▶ _WORK TO BE COMPLETED_: Return the records below character for character.

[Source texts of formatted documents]
■ ■ ■ ■

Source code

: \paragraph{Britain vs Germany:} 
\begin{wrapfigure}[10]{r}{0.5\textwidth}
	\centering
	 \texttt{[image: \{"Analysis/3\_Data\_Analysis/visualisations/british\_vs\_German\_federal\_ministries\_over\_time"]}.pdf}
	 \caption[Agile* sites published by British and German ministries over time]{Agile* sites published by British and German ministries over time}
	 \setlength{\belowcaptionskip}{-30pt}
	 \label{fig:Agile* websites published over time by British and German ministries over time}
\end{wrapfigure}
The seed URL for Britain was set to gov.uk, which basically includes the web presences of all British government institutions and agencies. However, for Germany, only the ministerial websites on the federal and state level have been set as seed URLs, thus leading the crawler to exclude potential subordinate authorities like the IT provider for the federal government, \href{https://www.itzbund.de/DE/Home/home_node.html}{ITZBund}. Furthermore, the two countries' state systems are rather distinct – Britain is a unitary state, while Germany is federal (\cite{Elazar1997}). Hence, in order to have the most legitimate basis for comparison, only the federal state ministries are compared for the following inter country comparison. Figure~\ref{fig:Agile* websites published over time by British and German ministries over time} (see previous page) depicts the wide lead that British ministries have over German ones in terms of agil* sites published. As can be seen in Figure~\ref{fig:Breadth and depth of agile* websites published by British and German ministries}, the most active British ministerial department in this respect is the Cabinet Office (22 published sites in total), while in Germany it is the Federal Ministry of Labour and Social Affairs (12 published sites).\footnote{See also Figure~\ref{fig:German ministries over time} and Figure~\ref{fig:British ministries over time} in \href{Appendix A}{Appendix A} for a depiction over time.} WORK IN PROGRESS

■ ■ ■ ■

▶ _SOLUTION_:
Source code

: \paragraph{Britain vs Germany:} 
\begin{wrapfigure}[10]{r}{0.5\textwidth}
	\centering
	 \texttt{[image: \{"Analysis/3\_Data\_Analysis/visualisations/british\_vs\_German\_federal\_ministries\_over\_time"]}.pdf}
	 \caption[Agile* sites published by British and German ministries over time]{Agile* sites published by British and German ministries over time}
	 \setlength{\belowcaptionskip}{-30pt}
	 \label{fig:Agile* websites published over time by British and German ministries over time}
\end{wrapfigure}
The seed URL for Britain was set to gov.uk, which basically includes the web presences of all British government institutions and agencies. However, for Germany, only the ministerial websites on the federal and state level have been set as seed URLs, thus leading the crawler to exclude potential subordinate authorities like the IT provider for the federal government, \href{https://www.itzbund.de/DE/Home/home_node.html}{ITZBund}. Furthermore, the two countries' state systems are rather distinct – Britain is a unitary state, while Germany is federal (\cite{Elazar1997}). Hence, in order to have the most legitimate basis for comparison, only the federal state ministries are compared for the following inter country comparison. Figure~\ref{fig:Agile* websites published over time by British and German ministries over time} (see previous page) depicts the wide lead that British ministries have over German ones in terms of agil* sites published. As can be seen in Figure~\ref{fig:Breadth and depth of agile* websites published by British and German ministries}, the most active British ministerial department in this respect is the Cabinet Office (22 published sites in total), while in Germany it is the Federal Ministry of Labour and Social Affairs (12 published sites).\footnote{See also Figure~\ref{fig:German ministries over time} and Figure~\ref{fig:British ministries over time} in \href{Appendix A}{Appendix A} for a depiction over time.} WORK IN PROGRESS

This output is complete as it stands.